Many of the blonds that feature in their largely figurative collection bear more than a passing resemblance to Phelan, and some actually are her. In the foyer is a Minter photograph of Phelan’s mouth, with diamond necklaces spilling from between her glistening red lips. “I had literally been stopping people in the street looking for lips like that,” recalls Minter, who says she has produced about 20 pieces from her one day of shooting with Phelan, including one that graces the cover of her monograph. “She brought real jewelry too. For the first time I had real diamonds! I just went crazy, I was so happy.”

Minter met Phelan—and her lush lips—at the suggestion of the late Aspen gallerist Harley Baldwin. It was just one of many New York introductions made in Aspen, where the Phelans recently built a home. “We go every chance we can get, to amortize the cost of the house,” says Phelan. The spare, contemporary mountain lodge houses the bulk of their collection, which features a roll call of big names including Andreas Gursky, Lisa Yuskavage, Cindy Sherman and Richard Prince. “They nailed it,” says Bucksbaum, who has visited the Aspen abode. “A museum would love to have a show like the art that they have there.”

John is on the board of the Art Museum, and it was Amy’s efforts cochairing that institution’s Art Crush in 2006 that caught the eye of Guggenheim board president Jennifer Blei Stockman and then Guggenheim head Lisa Dennison. “We saw the amount of work that goes into the event,” says Stockman, who nominated Phelan for the Guggenheim board. “Amy was definitely a mover behind that.” And now the Guggenheim is looking forward to having her tireless energies directed its way. “She’s serious and a hard worker,” says Dennison, who has since decamped to Sotheby’s. “It’s wonderful that her profile is growing. Hopefully the institution can help with that, and she can help raise the profile of the institution.”

But despite her rising profile, Phelan—who spends about three nights a week on the charity circuit—isn’t about to make herself over to fit the Park Avenue mold. She still considers her cheerleading buddies her best friends, peppers her speech with “y’all” and spends half of the aforementioned Guggenheim gala dinner debating the merits of Journey before and after the departure of lead singer Steve Perry. “A year or two ago plenty of the art-world people were going, ‘Who is this character?’” admits PaceWildenstein’s Marc Glimcher. “But she very rapidly went from being whatever that judgment was to just being her. She has not reinvented herself.”

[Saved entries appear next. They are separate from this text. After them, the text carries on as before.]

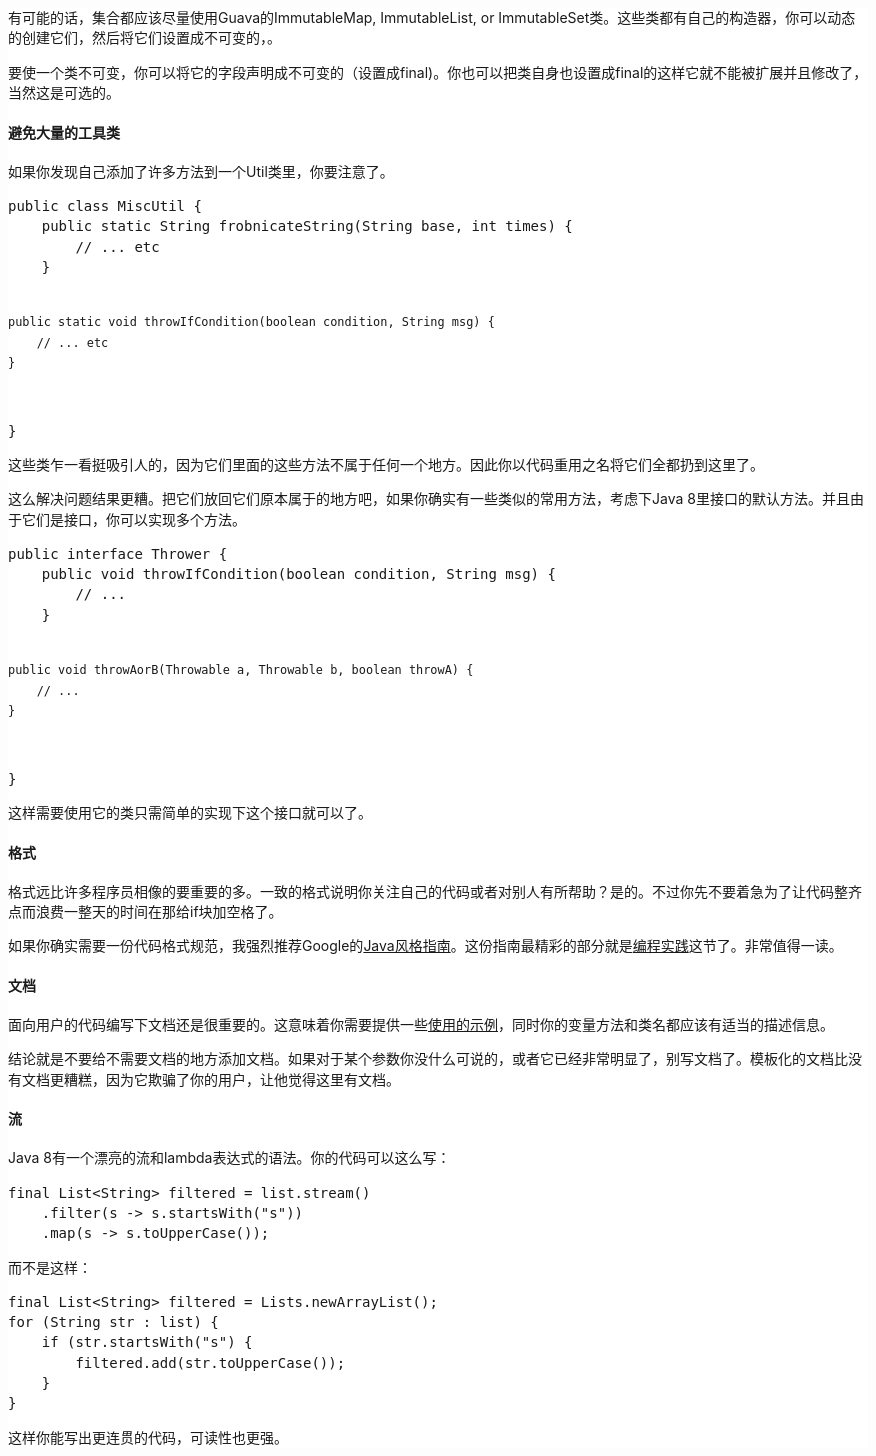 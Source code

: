 有可能的话，集合都应该尽量使用Guava的ImmutableMap, ImmutableList, or ImmutableSet类。这些类都有自己的构造器，你可以动态的创建它们，然后将它们设置成不可变的，。

要使一个类不可变，你可以将它的字段声明成不可变的（设置成final)。你也可以把类自身也设置成final的这样它就不能被扩展并且修改了，当然这是可选的。

#### 避免大量的工具类

如果你发现自己添加了许多方法到一个Util类里，你要注意了。
<div>
<pre>public class MiscUtil {
    public static String frobnicateString(String base, int times) {
        // ... etc
    }

    public static void throwIfCondition(boolean condition, String msg) {
        // ... etc
    }
}</pre>
</div>
这些类乍一看挺吸引人的，因为它们里面的这些方法不属于任何一个地方。因此你以代码重用之名将它们全都扔到这里了。

这么解决问题结果更糟。把它们放回它们原本属于的地方吧，如果你确实有一些类似的常用方法，考虑下Java 8里接口的默认方法。并且由于它们是接口，你可以实现多个方法。
<div>
<pre>public interface Thrower {
    public void throwIfCondition(boolean condition, String msg) {
        // ...
    }

    public void throwAorB(Throwable a, Throwable b, boolean throwA) {
        // ...
    }
}</pre>
</div>
这样需要使用它的类只需简单的实现下这个接口就可以了。

#### 格式

格式远比许多程序员相像的要重要的多。一致的格式说明你关注自己的代码或者对别人有所帮助？是的。不过你先不要着急为了让代码整齐点而浪费一整天的时间在那给if块加空格了。

如果你确实需要一份代码格式规范，我强烈推荐Google的[Java风格指南](http://google-styleguide.googlecode.com/svn/trunk/javaguide.html)。这份指南最精彩的部分就是[编程实践](http://google-styleguide.googlecode.com/svn/trunk/javaguide.html#s6-programming-practices)这节了。非常值得一读。

#### 文档

面向用户的代码编写下文档还是很重要的。这意味着你需要提供一些[使用的示例](http://docs.guava-libraries.googlecode.com/git-history/release/javadoc/com/google/common/collect/ImmutableMap.Builder.html)，同时你的变量方法和类名都应该有适当的描述信息。

结论就是不要给不需要文档的地方添加文档。如果对于某个参数你没什么可说的，或者它已经非常明显了，别写文档了。模板化的文档比没有文档更糟糕，因为它欺骗了你的用户，让他觉得这里有文档。

#### 流

Java 8有一个漂亮的流和lambda表达式的语法。你的代码可以这么写：
<div>
<pre>final List&lt;String&gt; filtered = list.stream()
    .filter(s -&gt; s.startsWith("s"))
    .map(s -&gt; s.toUpperCase());</pre>
</div>
而不是这样：
<div>
<pre>final List&lt;String&gt; filtered = Lists.newArrayList();
for (String str : list) {
    if (str.startsWith("s") {
        filtered.add(str.toUpperCase());
    }
}</pre>
</div>
这样你能写出更连贯的代码，可读性也更强。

“Amy is totally unaffected,” says Cappellazzo. “She loves art and she loves artists, and it comes from the right place.”

And if there’s anything funny about a busty former cheerleader scaling the heights of the notoriously too-cool art world, Phelan is certainly in on the joke. Spooner shares an anecdote from a recent party chez Phelan. “We were rocking out in the living room, and Amy said, ‘Let’s go to the kitchen and cut all our hair off!’” remembers Spooner, who was appearing in a play with the Wooster Group theater company at the time. “I said, ‘I can’t. I have to keep it for my role.’” Phelan’s retort? “Me too!”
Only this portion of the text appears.